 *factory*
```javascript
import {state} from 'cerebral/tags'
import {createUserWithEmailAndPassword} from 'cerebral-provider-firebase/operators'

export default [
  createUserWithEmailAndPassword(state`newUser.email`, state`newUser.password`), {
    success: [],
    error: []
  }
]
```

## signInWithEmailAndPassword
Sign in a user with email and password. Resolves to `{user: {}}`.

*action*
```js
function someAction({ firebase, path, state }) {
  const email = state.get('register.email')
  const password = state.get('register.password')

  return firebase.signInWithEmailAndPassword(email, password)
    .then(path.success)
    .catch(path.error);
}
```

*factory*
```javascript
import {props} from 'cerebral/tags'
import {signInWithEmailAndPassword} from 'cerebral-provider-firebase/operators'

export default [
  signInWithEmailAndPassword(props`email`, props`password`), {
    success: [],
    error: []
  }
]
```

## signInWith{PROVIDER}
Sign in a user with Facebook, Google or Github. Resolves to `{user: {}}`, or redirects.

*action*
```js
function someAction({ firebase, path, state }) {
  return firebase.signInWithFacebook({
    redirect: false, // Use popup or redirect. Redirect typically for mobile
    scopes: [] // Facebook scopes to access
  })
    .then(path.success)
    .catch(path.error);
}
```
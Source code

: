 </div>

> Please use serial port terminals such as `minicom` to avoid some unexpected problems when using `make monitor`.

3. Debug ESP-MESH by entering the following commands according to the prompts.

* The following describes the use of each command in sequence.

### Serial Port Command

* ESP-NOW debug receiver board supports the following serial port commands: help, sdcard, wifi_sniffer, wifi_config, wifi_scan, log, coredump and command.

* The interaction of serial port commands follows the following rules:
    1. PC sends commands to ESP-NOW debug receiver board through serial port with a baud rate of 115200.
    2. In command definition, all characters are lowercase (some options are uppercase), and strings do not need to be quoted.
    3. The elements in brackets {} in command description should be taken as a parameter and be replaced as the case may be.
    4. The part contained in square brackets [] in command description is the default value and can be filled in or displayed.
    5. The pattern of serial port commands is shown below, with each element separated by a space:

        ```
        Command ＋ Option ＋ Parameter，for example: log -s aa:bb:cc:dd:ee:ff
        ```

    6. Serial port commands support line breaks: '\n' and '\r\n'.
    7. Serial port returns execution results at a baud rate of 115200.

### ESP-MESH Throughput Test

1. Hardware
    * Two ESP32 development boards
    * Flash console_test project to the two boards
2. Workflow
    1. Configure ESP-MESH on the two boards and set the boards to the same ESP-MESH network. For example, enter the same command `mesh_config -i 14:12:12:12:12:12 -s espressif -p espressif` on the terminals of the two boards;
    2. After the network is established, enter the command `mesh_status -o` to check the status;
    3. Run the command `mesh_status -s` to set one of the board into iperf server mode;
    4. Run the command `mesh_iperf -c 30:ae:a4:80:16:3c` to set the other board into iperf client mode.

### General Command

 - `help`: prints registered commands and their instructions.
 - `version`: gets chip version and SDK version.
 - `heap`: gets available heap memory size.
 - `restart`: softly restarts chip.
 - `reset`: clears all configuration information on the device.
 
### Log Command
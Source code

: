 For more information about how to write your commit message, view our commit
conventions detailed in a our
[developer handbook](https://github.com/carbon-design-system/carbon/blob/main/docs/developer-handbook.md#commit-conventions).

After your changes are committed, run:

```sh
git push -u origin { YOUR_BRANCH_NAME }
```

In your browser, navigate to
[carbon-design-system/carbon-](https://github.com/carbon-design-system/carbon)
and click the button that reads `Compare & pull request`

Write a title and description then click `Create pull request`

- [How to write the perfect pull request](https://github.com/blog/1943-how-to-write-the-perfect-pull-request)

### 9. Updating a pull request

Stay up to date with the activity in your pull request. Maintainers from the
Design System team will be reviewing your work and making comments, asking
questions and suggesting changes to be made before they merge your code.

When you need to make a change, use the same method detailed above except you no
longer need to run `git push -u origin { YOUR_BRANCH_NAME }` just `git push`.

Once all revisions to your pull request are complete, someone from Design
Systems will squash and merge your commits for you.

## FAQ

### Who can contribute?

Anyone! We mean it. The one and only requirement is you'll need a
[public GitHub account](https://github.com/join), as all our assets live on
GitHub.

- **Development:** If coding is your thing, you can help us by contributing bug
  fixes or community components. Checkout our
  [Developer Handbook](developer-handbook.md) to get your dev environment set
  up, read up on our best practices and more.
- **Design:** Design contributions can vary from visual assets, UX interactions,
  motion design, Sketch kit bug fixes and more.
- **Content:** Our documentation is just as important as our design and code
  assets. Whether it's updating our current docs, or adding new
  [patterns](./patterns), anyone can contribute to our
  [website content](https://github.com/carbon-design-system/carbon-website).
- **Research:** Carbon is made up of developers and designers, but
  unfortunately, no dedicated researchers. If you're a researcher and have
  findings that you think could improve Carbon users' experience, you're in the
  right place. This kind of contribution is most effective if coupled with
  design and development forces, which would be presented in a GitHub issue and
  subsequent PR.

**Problem**
What is needed is an exact repetition of the lines from the first line of the records through the line containing "## signInWithEmailAndPassword", both ends included, and nothing more.

**Expected answer**
 *factory*
```javascript
import {state} from 'cerebral/tags'
import {createUserWithEmailAndPassword} from 'cerebral-provider-firebase/operators'

export default [
  createUserWithEmailAndPassword(state`newUser.email`, state`newUser.password`), {
    success: [],
    error: []
  }
]
```

## signInWithEmailAndPassword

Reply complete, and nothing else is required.